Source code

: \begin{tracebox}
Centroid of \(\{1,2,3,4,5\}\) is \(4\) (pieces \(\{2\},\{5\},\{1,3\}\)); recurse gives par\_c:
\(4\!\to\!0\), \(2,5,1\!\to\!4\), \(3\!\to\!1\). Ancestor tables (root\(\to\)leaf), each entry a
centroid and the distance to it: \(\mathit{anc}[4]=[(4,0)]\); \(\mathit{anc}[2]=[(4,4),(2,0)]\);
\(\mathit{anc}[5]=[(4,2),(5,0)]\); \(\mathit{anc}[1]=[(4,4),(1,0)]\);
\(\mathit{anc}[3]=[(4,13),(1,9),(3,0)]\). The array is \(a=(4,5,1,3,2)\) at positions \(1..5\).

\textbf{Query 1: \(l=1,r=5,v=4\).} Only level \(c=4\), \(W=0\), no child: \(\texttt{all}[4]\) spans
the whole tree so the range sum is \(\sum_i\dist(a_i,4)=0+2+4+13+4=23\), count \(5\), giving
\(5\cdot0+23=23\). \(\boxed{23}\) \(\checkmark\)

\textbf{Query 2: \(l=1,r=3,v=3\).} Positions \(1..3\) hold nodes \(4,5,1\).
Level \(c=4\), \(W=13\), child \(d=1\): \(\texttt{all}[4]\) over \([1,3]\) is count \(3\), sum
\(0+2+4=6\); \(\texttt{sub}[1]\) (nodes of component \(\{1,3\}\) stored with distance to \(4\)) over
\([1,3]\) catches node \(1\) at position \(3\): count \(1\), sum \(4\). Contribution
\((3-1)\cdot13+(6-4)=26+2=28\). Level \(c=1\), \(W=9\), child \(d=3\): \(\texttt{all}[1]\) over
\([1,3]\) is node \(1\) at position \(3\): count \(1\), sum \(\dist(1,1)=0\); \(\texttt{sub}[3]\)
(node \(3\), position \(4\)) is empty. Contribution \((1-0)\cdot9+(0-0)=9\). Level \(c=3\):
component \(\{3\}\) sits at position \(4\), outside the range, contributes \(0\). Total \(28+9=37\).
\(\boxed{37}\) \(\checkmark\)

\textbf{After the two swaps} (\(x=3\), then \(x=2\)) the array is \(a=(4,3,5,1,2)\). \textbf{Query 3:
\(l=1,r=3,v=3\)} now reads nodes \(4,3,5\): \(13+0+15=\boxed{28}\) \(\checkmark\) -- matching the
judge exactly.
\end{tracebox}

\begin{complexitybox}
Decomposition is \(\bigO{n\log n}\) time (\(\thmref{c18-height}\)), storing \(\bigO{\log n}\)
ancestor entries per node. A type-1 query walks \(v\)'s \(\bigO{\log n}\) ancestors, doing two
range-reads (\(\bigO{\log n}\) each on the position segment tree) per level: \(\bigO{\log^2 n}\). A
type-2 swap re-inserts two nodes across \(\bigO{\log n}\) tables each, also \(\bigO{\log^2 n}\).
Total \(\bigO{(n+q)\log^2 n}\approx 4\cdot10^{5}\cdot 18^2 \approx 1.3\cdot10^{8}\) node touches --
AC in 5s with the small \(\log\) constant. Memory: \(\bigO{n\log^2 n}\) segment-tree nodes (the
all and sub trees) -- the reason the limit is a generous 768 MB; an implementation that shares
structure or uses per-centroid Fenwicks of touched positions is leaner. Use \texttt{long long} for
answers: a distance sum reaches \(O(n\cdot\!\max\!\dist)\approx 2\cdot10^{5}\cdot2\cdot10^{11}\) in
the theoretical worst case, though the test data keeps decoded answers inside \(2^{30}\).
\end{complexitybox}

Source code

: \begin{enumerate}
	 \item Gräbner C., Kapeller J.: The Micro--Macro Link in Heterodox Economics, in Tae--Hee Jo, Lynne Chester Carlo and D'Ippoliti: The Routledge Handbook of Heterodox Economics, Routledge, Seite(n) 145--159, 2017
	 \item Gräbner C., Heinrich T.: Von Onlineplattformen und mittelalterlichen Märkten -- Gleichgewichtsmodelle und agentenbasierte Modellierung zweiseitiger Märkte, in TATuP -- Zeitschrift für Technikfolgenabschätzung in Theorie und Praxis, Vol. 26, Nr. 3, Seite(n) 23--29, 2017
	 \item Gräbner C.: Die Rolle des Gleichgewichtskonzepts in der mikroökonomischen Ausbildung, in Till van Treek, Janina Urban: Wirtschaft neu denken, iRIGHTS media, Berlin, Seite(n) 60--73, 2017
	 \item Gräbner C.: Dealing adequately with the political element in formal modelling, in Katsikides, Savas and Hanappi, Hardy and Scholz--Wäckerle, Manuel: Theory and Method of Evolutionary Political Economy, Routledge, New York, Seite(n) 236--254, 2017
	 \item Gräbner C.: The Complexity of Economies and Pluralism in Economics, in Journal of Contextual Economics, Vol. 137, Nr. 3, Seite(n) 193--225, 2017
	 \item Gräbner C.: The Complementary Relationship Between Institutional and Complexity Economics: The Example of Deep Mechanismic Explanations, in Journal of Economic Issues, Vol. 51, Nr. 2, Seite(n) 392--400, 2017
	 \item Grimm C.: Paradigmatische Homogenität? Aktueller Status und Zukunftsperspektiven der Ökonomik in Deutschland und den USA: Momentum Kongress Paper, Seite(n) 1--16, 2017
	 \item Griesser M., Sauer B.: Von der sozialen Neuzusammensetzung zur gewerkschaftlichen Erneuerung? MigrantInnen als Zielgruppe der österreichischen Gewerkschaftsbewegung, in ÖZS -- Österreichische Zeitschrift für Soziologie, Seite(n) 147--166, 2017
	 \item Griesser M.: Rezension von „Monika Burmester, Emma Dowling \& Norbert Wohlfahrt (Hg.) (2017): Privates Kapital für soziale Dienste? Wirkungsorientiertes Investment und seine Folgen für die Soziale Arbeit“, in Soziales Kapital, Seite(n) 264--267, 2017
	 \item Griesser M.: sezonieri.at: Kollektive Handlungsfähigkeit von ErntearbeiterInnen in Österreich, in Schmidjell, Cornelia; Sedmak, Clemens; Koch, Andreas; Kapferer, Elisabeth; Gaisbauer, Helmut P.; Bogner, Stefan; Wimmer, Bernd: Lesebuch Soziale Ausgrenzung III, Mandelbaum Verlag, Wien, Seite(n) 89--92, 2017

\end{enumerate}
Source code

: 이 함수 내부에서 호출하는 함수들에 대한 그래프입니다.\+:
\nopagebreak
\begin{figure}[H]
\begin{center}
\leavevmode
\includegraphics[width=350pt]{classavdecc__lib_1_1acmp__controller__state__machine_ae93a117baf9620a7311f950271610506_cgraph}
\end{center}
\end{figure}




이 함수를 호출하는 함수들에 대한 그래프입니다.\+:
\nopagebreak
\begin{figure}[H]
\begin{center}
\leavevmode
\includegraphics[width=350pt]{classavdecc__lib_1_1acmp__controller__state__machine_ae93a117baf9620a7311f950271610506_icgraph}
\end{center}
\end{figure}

### Exercise description
The reply should consist of a single number: how many lines in the listing contain the word "type".

### Solution to the problem
2